**BRIEF:** When a line in the records contains the string "Stellar", copy that line.
(EXERCISE DATA Opens)
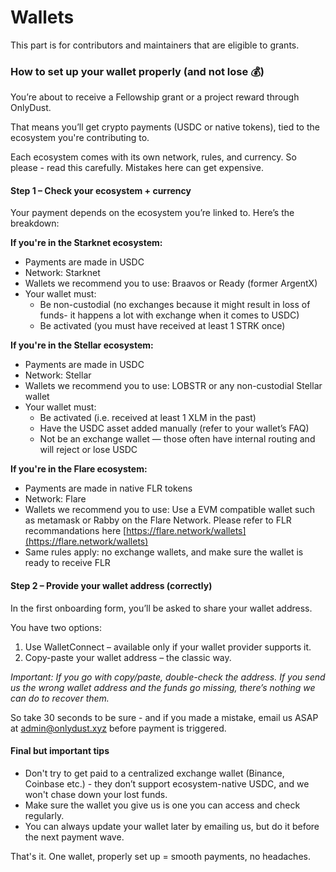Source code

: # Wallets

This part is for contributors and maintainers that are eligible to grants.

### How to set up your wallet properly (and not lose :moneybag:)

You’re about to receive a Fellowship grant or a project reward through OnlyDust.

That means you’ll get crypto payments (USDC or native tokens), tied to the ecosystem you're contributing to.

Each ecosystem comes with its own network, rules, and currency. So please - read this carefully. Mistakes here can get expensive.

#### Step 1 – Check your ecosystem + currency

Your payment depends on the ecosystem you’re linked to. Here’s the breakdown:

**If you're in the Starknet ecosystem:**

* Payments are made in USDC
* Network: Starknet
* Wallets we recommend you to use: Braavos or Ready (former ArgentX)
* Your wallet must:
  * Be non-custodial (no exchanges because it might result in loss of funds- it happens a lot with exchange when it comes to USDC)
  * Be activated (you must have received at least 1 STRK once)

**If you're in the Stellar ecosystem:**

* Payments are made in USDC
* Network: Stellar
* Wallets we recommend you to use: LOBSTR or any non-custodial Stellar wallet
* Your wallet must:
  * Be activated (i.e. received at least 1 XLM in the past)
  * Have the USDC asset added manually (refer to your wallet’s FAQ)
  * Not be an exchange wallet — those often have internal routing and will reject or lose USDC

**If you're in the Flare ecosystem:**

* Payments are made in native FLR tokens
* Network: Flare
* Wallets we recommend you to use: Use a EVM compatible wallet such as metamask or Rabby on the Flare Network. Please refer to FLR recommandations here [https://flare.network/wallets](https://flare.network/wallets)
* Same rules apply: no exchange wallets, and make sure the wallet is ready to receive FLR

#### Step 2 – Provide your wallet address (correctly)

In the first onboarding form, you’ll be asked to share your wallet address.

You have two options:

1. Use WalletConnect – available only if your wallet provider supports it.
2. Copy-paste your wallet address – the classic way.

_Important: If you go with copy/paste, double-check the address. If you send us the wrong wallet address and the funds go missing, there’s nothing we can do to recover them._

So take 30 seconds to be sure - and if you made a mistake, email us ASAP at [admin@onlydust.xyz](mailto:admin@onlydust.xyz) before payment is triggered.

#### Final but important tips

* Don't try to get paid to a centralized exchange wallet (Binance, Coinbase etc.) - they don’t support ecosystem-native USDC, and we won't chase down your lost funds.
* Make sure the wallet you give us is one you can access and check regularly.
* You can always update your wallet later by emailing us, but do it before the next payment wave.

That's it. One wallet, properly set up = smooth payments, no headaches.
(EXERCISE DATA Closes)
**TASK ANSWER:**
**If you're in the Stellar ecosystem:**
* Network: Stellar
* Wallets we recommend you to use: LOBSTR or any non-custodial Stellar wallet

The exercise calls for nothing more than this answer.